*Data*.
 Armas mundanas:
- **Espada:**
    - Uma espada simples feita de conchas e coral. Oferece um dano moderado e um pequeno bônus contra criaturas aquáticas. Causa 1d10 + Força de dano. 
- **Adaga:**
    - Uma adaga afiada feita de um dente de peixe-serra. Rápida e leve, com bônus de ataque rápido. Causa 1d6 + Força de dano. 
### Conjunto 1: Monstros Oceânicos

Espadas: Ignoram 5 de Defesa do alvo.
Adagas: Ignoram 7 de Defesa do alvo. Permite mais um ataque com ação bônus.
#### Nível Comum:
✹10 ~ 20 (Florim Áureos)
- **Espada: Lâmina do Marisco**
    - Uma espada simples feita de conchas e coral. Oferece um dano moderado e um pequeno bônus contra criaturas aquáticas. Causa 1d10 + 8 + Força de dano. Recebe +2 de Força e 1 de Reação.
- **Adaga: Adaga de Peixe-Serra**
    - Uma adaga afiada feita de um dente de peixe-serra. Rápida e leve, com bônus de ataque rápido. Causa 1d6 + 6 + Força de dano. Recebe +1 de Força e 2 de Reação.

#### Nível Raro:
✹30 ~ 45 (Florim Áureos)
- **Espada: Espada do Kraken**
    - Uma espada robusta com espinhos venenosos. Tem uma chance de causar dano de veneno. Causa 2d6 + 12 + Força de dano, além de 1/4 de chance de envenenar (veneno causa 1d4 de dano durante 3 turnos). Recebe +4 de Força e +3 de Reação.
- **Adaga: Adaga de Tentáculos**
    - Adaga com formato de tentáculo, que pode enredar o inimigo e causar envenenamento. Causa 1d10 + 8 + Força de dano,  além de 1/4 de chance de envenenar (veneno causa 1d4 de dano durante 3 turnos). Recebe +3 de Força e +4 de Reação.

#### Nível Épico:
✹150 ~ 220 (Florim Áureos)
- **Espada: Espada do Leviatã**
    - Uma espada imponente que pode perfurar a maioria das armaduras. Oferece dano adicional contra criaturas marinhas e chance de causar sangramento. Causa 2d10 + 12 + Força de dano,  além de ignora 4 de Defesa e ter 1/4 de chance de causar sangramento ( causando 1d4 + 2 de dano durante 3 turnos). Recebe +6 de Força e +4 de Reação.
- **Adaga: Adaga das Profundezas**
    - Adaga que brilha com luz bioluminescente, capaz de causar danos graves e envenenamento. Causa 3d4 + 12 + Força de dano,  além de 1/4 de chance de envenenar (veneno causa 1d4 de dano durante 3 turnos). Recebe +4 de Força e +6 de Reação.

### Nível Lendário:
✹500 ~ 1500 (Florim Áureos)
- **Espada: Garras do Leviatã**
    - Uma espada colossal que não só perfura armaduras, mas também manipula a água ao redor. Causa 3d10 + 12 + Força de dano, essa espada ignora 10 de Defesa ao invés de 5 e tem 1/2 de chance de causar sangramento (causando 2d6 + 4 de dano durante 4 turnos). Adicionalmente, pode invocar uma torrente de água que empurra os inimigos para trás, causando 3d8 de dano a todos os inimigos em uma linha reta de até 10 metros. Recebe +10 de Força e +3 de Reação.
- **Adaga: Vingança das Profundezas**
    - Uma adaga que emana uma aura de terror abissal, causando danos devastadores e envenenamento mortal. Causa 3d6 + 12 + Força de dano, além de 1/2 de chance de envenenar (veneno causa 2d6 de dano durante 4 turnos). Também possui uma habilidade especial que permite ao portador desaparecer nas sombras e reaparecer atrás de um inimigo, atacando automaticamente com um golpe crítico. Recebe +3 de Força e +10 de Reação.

*Exercise details*.
Would you return all lines from the preceding listing that contain the word "além"?

*Output of the task*.
    - Uma espada robusta com espinhos venenosos. Tem uma chance de causar dano de veneno. Causa 2d6 + 12 + Força de dano, além de 1/4 de chance de envenenar (veneno causa 1d4 de dano durante 3 turnos). Recebe +4 de Força e +3 de Reação.
    - Adaga com formato de tentáculo, que pode enredar o inimigo e causar envenenamento. Causa 1d10 + 8 + Força de dano,  além de 1/4 de chance de envenenar (veneno causa 1d4 de dano durante 3 turnos). Recebe +3 de Força e +4 de Reação.
    - Uma espada imponente que pode perfurar a maioria das armaduras. Oferece dano adicional contra criaturas marinhas e chance de causar sangramento. Causa 2d10 + 12 + Força de dano,  além de ignora 4 de Defesa e ter 1/4 de chance de causar sangramento ( causando 1d4 + 2 de dano durante 3 turnos). Recebe +6 de Força e +4 de Reação.
    - Adaga que brilha com luz bioluminescente, capaz de causar danos graves e envenenamento. Causa 3d4 + 12 + Força de dano,  além de 1/4 de chance de envenenar (veneno causa 1d4 de dano durante 3 turnos). Recebe +4 de Força e +6 de Reação.
    - Uma adaga que emana uma aura de terror abissal, causando danos devastadores e envenenamento mortal. Causa 3d6 + 12 + Força de dano, além de 1/2 de chance de envenenar (veneno causa 2d6 de dano durante 4 turnos). Também possui uma habilidade especial que permite ao portador desaparecer nas sombras e reaparecer atrás de um inimigo, atacando automaticamente com um golpe crítico. Recebe +3 de Força e +10 de Reação.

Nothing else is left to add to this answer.